You can hear this in the way pro-Hillary comments by Gloria Steinem and Madeline Albright were discharged by young women—Go away old, white feminists; the world has moved on, and you are irrelevant. It’s not that Gloria’s and Madeline’s comments didn’t warrant critical response, but whatever they said was likely to be dismissed as the rants of women who are on the shelf beyond their expiration dates.

What I heard in the defense of Steinem and Albright were the kinds of things we hear people say about the elderly:

You don’t understand what they’ve been through.

She’s a little prickly, sure, but she’s earned it.

Just listen politely; she’s old.

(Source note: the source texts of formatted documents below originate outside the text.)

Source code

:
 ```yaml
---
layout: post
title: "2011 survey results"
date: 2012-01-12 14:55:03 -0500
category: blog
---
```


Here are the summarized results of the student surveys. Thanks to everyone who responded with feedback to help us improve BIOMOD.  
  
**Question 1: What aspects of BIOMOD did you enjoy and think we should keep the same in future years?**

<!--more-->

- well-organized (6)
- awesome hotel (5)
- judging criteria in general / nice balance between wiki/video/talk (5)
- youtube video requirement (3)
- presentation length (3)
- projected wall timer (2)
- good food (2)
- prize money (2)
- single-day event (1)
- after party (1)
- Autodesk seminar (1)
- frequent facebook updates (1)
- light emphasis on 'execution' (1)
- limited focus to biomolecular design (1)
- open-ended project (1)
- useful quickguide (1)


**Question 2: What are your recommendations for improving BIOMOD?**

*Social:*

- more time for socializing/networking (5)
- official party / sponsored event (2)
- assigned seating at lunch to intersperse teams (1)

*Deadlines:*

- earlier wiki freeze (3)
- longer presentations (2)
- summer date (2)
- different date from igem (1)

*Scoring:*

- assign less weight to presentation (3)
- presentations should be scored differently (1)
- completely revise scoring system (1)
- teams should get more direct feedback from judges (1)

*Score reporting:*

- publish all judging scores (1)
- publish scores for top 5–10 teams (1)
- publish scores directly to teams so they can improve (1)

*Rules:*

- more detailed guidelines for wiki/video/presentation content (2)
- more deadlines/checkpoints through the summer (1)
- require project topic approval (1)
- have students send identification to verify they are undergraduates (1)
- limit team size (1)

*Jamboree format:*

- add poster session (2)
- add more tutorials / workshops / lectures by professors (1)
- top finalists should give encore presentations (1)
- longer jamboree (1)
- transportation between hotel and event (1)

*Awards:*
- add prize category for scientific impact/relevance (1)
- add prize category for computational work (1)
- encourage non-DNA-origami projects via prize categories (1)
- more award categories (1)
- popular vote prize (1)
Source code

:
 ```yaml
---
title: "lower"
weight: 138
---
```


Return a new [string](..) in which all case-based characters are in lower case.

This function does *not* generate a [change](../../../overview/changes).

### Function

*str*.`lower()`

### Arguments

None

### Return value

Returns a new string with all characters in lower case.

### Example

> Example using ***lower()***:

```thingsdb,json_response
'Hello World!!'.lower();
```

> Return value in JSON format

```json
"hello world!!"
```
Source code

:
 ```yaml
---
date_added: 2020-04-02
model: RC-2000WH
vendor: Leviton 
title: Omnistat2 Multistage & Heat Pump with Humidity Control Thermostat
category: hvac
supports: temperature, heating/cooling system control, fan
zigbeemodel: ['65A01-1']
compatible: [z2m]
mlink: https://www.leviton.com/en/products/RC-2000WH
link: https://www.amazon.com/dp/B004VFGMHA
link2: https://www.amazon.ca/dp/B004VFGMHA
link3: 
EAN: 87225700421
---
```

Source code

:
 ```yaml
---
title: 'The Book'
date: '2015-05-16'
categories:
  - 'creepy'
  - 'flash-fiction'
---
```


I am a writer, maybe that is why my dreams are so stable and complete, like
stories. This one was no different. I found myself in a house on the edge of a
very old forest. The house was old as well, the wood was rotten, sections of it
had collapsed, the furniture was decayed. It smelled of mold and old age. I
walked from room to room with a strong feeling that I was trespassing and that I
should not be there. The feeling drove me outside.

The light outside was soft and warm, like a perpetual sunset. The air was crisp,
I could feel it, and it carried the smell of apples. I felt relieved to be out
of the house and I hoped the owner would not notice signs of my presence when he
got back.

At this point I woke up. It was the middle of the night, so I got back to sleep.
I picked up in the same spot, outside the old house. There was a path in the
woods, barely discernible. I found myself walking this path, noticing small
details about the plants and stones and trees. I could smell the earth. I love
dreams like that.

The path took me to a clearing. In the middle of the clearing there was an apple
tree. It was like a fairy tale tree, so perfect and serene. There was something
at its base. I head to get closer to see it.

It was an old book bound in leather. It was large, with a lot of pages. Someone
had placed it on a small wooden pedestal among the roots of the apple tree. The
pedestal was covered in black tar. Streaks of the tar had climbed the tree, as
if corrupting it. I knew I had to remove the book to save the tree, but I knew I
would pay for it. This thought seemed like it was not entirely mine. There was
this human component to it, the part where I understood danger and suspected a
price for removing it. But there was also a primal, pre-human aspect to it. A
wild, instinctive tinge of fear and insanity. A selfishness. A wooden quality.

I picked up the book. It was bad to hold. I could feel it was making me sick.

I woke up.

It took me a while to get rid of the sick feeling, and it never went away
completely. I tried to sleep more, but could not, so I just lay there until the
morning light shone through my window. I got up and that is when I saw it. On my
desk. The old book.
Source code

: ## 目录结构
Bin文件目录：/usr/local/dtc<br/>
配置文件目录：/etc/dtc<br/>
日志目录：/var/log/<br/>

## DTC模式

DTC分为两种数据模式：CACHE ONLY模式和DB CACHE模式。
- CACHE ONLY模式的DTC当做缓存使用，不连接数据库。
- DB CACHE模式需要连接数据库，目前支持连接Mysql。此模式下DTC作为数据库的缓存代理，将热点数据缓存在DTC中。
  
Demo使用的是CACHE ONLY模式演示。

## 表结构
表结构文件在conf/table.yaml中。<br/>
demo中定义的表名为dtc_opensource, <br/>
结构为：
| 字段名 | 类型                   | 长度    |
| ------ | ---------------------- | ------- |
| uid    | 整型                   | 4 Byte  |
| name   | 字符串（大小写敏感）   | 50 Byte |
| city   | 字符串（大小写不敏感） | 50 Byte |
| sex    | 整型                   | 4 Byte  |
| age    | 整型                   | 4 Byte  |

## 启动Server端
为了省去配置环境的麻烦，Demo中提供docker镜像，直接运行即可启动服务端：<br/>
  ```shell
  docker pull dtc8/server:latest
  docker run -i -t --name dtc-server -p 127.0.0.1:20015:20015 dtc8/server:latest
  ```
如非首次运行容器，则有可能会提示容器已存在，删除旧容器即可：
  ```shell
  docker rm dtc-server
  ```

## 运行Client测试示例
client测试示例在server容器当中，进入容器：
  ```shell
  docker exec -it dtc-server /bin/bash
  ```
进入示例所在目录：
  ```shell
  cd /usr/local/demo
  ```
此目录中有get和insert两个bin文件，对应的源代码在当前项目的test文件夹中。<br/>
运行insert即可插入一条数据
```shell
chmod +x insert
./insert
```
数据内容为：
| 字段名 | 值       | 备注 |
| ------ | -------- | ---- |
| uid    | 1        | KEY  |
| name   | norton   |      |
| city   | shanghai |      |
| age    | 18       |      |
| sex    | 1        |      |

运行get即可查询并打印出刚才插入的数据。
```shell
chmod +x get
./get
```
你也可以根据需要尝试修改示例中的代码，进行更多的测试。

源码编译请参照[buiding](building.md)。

You don’t have to stay long.

If there is one thing I’ve learned since tipping over the line into my sixties, it is that women this age are not even seen. So when they get all in your face, like Hillary and Gloria and Madeline, wanting to still contribute, and contribute on their terms, people get uncomfortable. Even Supreme Court Justice Ruth Bader Ginsburg, who is given appropriate honor for being a “badass,” is still considered a little bit “cute” because she’s a badass at her age. Kind of like Betty White is a cute old lady. But Hillary is not cute, has never been (or aspired to be) “cute.”

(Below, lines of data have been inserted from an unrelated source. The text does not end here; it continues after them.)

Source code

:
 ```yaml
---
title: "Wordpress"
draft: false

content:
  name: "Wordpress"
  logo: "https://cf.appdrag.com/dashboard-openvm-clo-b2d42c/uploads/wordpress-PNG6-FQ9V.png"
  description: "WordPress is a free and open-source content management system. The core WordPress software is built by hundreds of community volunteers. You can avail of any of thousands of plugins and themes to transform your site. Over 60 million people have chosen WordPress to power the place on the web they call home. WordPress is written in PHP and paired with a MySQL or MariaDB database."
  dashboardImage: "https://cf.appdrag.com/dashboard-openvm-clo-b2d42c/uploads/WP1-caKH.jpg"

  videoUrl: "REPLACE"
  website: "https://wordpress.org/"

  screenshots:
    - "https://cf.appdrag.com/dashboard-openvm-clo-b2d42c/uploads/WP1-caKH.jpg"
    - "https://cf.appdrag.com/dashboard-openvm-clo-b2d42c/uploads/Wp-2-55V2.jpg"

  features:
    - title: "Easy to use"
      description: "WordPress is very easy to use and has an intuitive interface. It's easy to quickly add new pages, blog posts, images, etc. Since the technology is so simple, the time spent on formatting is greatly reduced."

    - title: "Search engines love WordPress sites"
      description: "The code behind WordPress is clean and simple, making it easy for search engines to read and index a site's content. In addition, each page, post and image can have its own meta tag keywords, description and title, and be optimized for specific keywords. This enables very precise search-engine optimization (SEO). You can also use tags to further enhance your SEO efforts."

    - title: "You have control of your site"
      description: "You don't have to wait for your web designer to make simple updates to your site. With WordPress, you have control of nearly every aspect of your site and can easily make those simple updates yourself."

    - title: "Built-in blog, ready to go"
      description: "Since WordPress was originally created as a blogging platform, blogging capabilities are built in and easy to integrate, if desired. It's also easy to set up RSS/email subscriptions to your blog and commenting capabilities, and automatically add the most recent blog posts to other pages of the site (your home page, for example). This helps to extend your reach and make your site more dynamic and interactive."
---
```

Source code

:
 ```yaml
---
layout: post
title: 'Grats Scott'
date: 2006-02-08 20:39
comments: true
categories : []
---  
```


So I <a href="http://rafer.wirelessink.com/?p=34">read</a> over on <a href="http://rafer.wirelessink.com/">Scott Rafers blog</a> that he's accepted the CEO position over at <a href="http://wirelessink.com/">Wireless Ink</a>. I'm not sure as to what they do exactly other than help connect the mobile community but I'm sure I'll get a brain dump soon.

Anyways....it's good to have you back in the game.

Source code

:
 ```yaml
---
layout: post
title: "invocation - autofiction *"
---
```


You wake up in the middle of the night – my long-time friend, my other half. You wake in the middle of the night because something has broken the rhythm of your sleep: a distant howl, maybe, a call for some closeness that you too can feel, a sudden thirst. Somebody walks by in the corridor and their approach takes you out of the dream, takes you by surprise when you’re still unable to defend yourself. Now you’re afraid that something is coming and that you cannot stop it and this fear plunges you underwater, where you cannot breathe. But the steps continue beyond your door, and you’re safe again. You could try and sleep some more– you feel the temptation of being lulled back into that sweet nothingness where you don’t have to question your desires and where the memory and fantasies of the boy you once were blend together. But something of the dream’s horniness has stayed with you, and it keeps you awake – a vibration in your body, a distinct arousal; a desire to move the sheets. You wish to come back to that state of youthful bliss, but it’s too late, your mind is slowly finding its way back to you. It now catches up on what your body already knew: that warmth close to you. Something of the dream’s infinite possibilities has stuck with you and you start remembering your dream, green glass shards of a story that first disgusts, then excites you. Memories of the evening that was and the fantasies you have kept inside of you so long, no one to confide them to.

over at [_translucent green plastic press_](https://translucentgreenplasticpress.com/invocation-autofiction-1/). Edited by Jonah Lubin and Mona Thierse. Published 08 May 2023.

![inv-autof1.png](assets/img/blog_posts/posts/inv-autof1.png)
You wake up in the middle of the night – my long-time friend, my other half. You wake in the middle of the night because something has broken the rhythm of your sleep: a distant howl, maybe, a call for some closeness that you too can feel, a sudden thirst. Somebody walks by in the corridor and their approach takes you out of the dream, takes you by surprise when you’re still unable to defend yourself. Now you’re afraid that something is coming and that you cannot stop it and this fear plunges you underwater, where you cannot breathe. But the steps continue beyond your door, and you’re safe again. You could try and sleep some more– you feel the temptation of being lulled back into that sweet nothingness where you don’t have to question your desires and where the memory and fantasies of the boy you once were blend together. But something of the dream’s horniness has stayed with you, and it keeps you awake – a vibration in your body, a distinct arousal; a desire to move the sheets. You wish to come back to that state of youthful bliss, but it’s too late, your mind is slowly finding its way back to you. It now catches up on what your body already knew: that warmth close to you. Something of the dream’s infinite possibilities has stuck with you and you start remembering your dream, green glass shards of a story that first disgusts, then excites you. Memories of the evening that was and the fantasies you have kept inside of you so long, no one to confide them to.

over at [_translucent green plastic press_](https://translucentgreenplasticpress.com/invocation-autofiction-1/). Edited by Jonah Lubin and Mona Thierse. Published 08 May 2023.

When Hillary ran in 2008, she’d barely turned 60. She wasn’t quite old enough to be invisible. Indeed, many of the harshest attacks on her centered on her body, especially her sexuality–her lack of traditional feminine appeal, her sexual identity. She might have been considered a feminist bitch, but she was a bitch with a sex life. But in a year when the Republican men running for the nomination compare the size of their body parts and Donald Trump points out the menstrual cycle of a Fox News celebrity, Hillary is remarkably bodiless. Sanders’ and Trump’s hair get more comments than hers; Rubio’s shoes make more news. While on the one hand, I’m happy that Hillary’s supposed frumpiness is less of an issue, it’s not because we’ve become more enlightened about the sexism embedded in those kinds of comments; it’s more that at 68, what she wears and how she grooms herself just isn’t noticed; it’s part of her invisibility. She and Bill are assumed to have a marriage of convenience, where he gets all the sex he wants and she sleeps in a separate bedroom and claims it’s because they both snore. While this was once a scandal, she’s now of an age where some people assume she is sexually dried up.

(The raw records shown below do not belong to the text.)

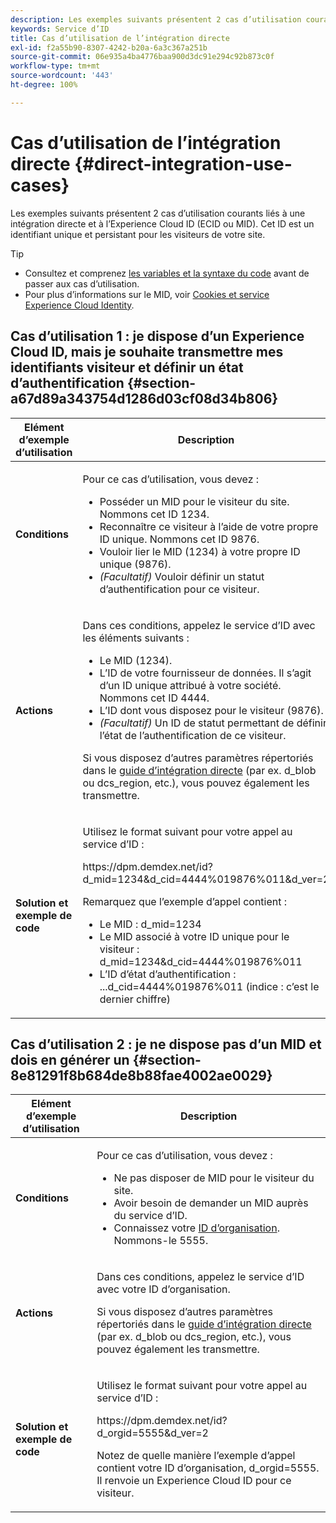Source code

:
 ```yaml
---
description: Les exemples suivants présentent 2 cas d’utilisation courants liés à une intégration directe et à l’Experience Cloud ID (MID). Le MID est un ID unique et persistant pour les visiteurs de votre site.
keywords: Service d’ID
title: Cas d’utilisation de l’intégration directe
exl-id: f2a55b90-8307-4242-b20a-6a3c367a251b
source-git-commit: 06e935a4ba4776baa900d3dc91e294c92b873c0f
workflow-type: tm+mt
source-wordcount: '443'
ht-degree: 100%

---
```


# Cas d’utilisation de l’intégration directe {#direct-integration-use-cases}

Les exemples suivants présentent 2 cas d’utilisation courants liés à une intégration directe et à l’Experience Cloud ID (ECID ou MID). Cet ID est un identifiant unique et persistant pour les visiteurs de votre site.

>[!TIP]
>
>* Consultez et comprenez [les variables et la syntaxe du code](../implementation-guides/direct-integration.md#concept-4cd3206a84bb4687af0b312ae09648b9) avant de passer aux cas d’utilisation.
>* Pour plus d’informations sur le MID, voir [Cookies et service Experience Cloud Identity](../introduction/cookies.md).
>



## Cas d’utilisation 1 : je dispose d’un Experience Cloud ID, mais je souhaite transmettre mes identifiants visiteur et définir un état d’authentification {#section-a67d89a343754d1286d03cf08d34b806}

<table id="table_DA8840FCB51541109FE6DF20430E8924"> 
 <thead> 
  <tr> 
   <th colname="col1" class="entry"> Elément d’exemple d’utilisation </th> 
   <th colname="col2" class="entry"> Description </th> 
  </tr> 
 </thead>
 <tbody> 
  <tr> 
   <td colname="col1"> <p> <b>Conditions</b> </p> </td> 
   <td colname="col2"> <p>Pour ce cas d’utilisation, vous devez : </p> 
    <ul id="ul_F20231F83EE84889B78971A64E758757"> 
     <li id="li_20F3E96493724CD2BAF4B20AEE5CBF23">Posséder un MID pour le visiteur du site. Nommons cet ID 1234. </li> 
     <li id="li_A358C58CC58C4FCBB7250F5ED108AA71">Reconnaître ce visiteur à l’aide de votre propre ID unique. Nommons cet ID 9876. </li> 
     <li id="li_D93CE7182EBE4927A5C7A0BF414C03BC">Vouloir lier le MID (1234) à votre propre ID unique (9876). </li> 
     <li id="li_4611146E56624C2AB647733487A3F046"> <i>(Facultatif)</i> Vouloir définir un statut d’authentification pour ce visiteur. </li> 
    </ul> </td> 
  </tr> 
  <tr> 
   <td colname="col1"> <p> <b>Actions</b> </p> </td> 
   <td colname="col2"> <p>Dans ces conditions, appelez le service d’ID avec les éléments suivants : </p> 
    <ul id="ul_9ECB1A65266644E89E949C57D202D5A4"> 
     <li id="li_10A6F5A9C54D44A08F4F2E405E6019E2">Le MID (1234). </li> 
     <li id="li_4869572B40E54C54B88A2474DAC475A8">L’ID de votre fournisseur de données. Il s’agit d’un ID unique attribué à votre société. Nommons cet ID 4444. </li> 
     <li id="li_05C8ED47488C4E289D84093127EC7B19">L’ID dont vous disposez pour le visiteur (9876). </li> 
     <li id="li_3D1556AD18C843828A362CC604A9F76B"> <i>(Facultatif)</i> Un ID de statut permettant de définir l’état de l’authentification de ce visiteur. </li> 
    </ul> <p>Si vous disposez d’autres paramètres répertoriés dans le  <a href="../implementation-guides/direct-integration.md#concept-4cd3206a84bb4687af0b312ae09648b9" format="dita" scope="local"> guide d’intégration directe</a> (par ex. <span class="codeph">d_blob</span> ou <span class="codeph">dcs_region</span>, etc.), vous pouvez également les transmettre. </p> </td> 
  </tr> 
  <tr> 
   <td colname="col1"> <p> <b>Solution et exemple de code</b> </p> </td> 
   <td colname="col2"> <p>Utilisez le format suivant pour votre appel au service d’ID : </p> <p> <span class="codeph">https://dpm.demdex.net/id?d_mid=1234&amp;d_cid=4444%019876%011&amp;d_ver=2</span> </p> <p>Remarquez que l’exemple d’appel contient : </p> 
    <ul id="ul_0667FBFD8D3C46BDBD027F484691EC97"> 
     <li id="li_FAB1FAE703DB48D1A32EE72684028964">Le MID : <span class="codeph">d_mid=1234</span> </li> 
     <li id="li_C97B74FF444F4BB4B4A5CB1CBBE52249">Le MID associé à votre ID unique pour le visiteur : <span class="codeph">d_mid=1234&amp;d_cid=4444%019876%011</span> </li> 
     <li id="li_D428DBF765234DD78DDF152C5EE8AB69">L’ID d’état d’authentification : <span class="codeph">...d_cid=4444%019876%011</span> (indice : c’est le dernier chiffre) </li> 
    </ul> </td> 
  </tr> 
 </tbody> 
</table>

## Cas d’utilisation 2 : je ne dispose pas d’un MID et dois en générer un {#section-8e81291f8b684de8b88fae4002ae0029}

<table id="table_666A92693F8A413096DF6A64770C1141"> 
 <thead> 
  <tr> 
   <th colname="col1" class="entry"> Elément d’exemple d’utilisation </th> 
   <th colname="col2" class="entry"> Description </th> 
  </tr> 
 </thead>
 <tbody> 
  <tr> 
   <td colname="col1"> <p> <b>Conditions</b> </p> </td> 
   <td colname="col2"> <p>Pour ce cas d’utilisation, vous devez : </p> 
    <ul id="ul_BF3BD821907B46A4B2EFA63146D35722"> 
     <li id="li_E658AE0671D14558B65FDD8992F25996">Ne pas disposer de MID pour le visiteur du site. </li> 
     <li id="li_28A48BB3F71C4E4297F95A2D3E10AD7B">Avoir besoin de demander un MID auprès du service d’ID. </li> 
     <li id="li_E2C306B9308D41E5BFE2F23EF48F5A41">Connaissez votre <a href="../reference/requirements.md#section-a02f537129a64ffbb690d5738d360c26" format="dita" scope="local">ID d’organisation</a>. Nommons-le 5555. </li> 
    </ul> </td> 
  </tr> 
  <tr> 
   <td colname="col1"> <p> <b>Actions</b> </p> </td> 
   <td colname="col2"> <p>Dans ces conditions, appelez le service d’ID avec votre ID d’organisation. </p> <p>Si vous disposez d’autres paramètres répertoriés dans le  <a href="../implementation-guides/direct-integration.md#concept-4cd3206a84bb4687af0b312ae09648b9" format="dita" scope="local"> guide d’intégration directe</a> (par ex. <span class="codeph">d_blob</span> ou <span class="codeph">dcs_region</span>, etc.), vous pouvez également les transmettre. </p> </td> 
  </tr> 
  <tr> 
   <td colname="col1"> <p> <b>Solution et exemple de code</b> </p> </td> 
   <td colname="col2"> <p>Utilisez le format suivant pour votre appel au service d’ID : </p> <p> <span class="codeph">https://dpm.demdex.net/id?d_orgid=5555&amp;d_ver=2</span> </p> <p>Notez de quelle manière l’exemple d’appel contient votre ID d’organisation, <span class="codeph">d_orgid=5555</span>. Il renvoie un <span class="keyword">Experience Cloud</span> ID pour ce visiteur. </p> </td> 
  </tr> 
 </tbody> 
</table>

People don’t want to face the reality that older women have something to offer—in politics, in the workplace, in the bedroom. The unspoken message is: Please Hillary, just go away. Don’t shatter the stereotype of older women as dotty. Don’t remind us that some older women haven’t met all their goals earlier in life because they were supporting their spouse’s career. Don’t remind us that older women should be taken seriously.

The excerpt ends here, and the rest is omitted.